Add functional test for product telemetry

pleshakov · pleshakov · commit 04b783b357c8 · 2024-03-08T18:06:05.000-05:00
Problem: Ensure product telemetry feature is tested with a functional test Solution: - Add a functional test. - Because it requires a NGF with a custom built, it only runs when ginkgo runs with its label.
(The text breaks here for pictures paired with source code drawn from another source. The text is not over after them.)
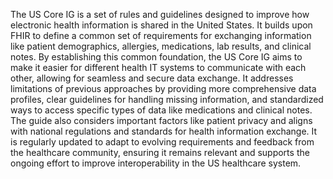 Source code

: The US Core IG is a set of rules and guidelines designed to improve how electronic health information is shared in the United States. It builds upon FHIR to define a common set of requirements for exchanging information like patient demographics, allergies, medications, lab results, and clinical notes. By establishing this common foundation, the US Core IG aims to make it easier for different health IT systems to communicate with each other, allowing for seamless and secure data exchange. It addresses limitations of previous approaches by providing more comprehensive data profiles, clear guidelines for handling missing information, and standardized ways to access specific types of data like medications and clinical notes. The guide also considers important factors like patient privacy and aligns with national regulations and standards for health information exchange. It is regularly updated to adapt to evolving requirements and feedback from the healthcare community, ensuring it remains relevant and supports the ongoing effort to improve interoperability in the US healthcare system.
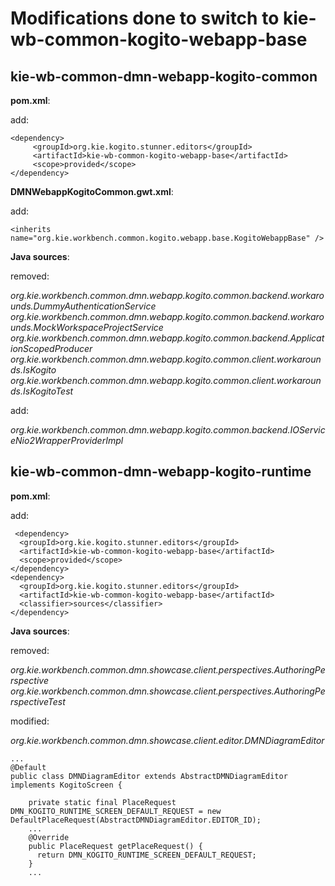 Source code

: # Modifications done to switch to kie-wb-common-kogito-webapp-base

## kie-wb-common-dmn-webapp-kogito-common

**pom.xml**:

add:

    <dependency>
         <groupId>org.kie.kogito.stunner.editors</groupId>
         <artifactId>kie-wb-common-kogito-webapp-base</artifactId>
         <scope>provided</scope>
    </dependency>

**DMNWebappKogitoCommon.gwt.xml**:

add:

    <inherits name="org.kie.workbench.common.kogito.webapp.base.KogitoWebappBase" />

**Java sources**:

removed:

_org.kie.workbench.common.dmn.webapp.kogito.common.backend.workarounds.DummyAuthenticationService
org.kie.workbench.common.dmn.webapp.kogito.common.backend.workarounds.MockWorkspaceProjectService
org.kie.workbench.common.dmn.webapp.kogito.common.backend.ApplicationScopedProducer
org.kie.workbench.common.dmn.webapp.kogito.common.client.workarounds.IsKogito
org.kie.workbench.common.dmn.webapp.kogito.common.client.workarounds.IsKogitoTest_

add:

_org.kie.workbench.common.dmn.webapp.kogito.common.backend.IOServiceNio2WrapperProviderImpl_

## kie-wb-common-dmn-webapp-kogito-runtime

**pom.xml**:

add:

     <dependency>
      <groupId>org.kie.kogito.stunner.editors</groupId>
      <artifactId>kie-wb-common-kogito-webapp-base</artifactId>
      <scope>provided</scope>
    </dependency>
    <dependency>
      <groupId>org.kie.kogito.stunner.editors</groupId>
      <artifactId>kie-wb-common-kogito-webapp-base</artifactId>
      <classifier>sources</classifier>
    </dependency>

**Java sources**:

removed:

_org.kie.workbench.common.dmn.showcase.client.perspectives.AuthoringPerspective_
_org.kie.workbench.common.dmn.showcase.client.perspectives.AuthoringPerspectiveTest_

modified:

_org.kie.workbench.common.dmn.showcase.client.editor.DMNDiagramEditor_

    ...
    @Default
    public class DMNDiagramEditor extends AbstractDMNDiagramEditor implements KogitoScreen {

        private static final PlaceRequest DMN_KOGITO_RUNTIME_SCREEN_DEFAULT_REQUEST = new DefaultPlaceRequest(AbstractDMNDiagramEditor.EDITOR_ID);
        ...
        @Override
        public PlaceRequest getPlaceRequest() {
          return DMN_KOGITO_RUNTIME_SCREEN_DEFAULT_REQUEST;
        }
        ...
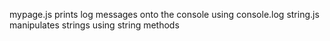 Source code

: mypage.js prints log messages onto the console using console.log
string.js manipulates strings using string methods

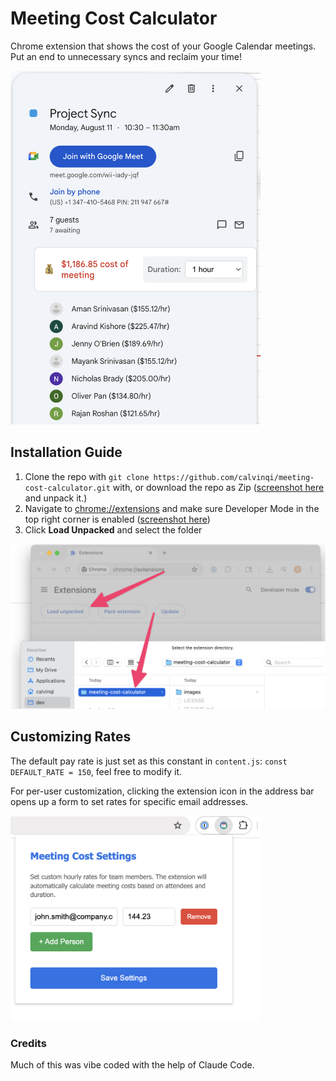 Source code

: # Meeting Cost Calculator
Chrome extension that shows the cost of your Google Calendar meetings. Put an end to unnecessary syncs and reclaim your time!


<img src="images/calendar.png" alt="Meeting Cost Calculator" width="400"/>

## Installation Guide
1. Clone the repo with `git clone https://github.com/calvinqi/meeting-cost-calculator.git` with, or download the repo as Zip ([screenshot here](https://github.com/calvinqi/meeting-cost-calculator/blob/main/images/downloadzip.png) and unpack it.)
2. Navigate to [chrome://extensions](chrome://extensions) and make sure Developer Mode in the top right corner is enabled ([screenshot here](https://github.com/calvinqi/meeting-cost-calculator/blob/main/images/developermode.png))
3. Click **Load Unpacked** and select the folder

<img src="images/loadunpacked.png" alt="Load Unpacked Screenshot" width="600"/>

## Customizing Rates
The default pay rate is just set as this constant in `content.js`: `const DEFAULT_RATE = 150`, feel free to modify it.

For per-user customization, clicking the extension icon in the address bar opens up a form to set rates for specific email addresses.

<img src="images/customization.png" alt="Customize Rates" width="400"/>

### Credits
Much of this was vibe coded with the help of Claude Code.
Testing: Ran successfully: - make test TAG=$(whoami) GINKGO_LABEL=telemetry PLUS_ENABLED=true - make test TAG=$(whoami) GINKGO_LABEL=telemetry - make test TAG=$(whoami) # here telemetry test was skipped, but all the rest ran successfully ClOSES - #1640
diff --git a/tests/Makefile b/tests/Makefile
@@ -13,6 +13,8 @@ GINKGO_LABEL=
 GINKGO_FLAGS=
 NGF_VERSION=
 CI=false
+TELEMETRY_ENDPOINT=
+TELEMETRY_ENDPOINT_INSECURE=
 
 ifneq ($(GINKGO_LABEL),)
     override GINKGO_FLAGS += -ginkgo.label-filter "$(GINKGO_LABEL)"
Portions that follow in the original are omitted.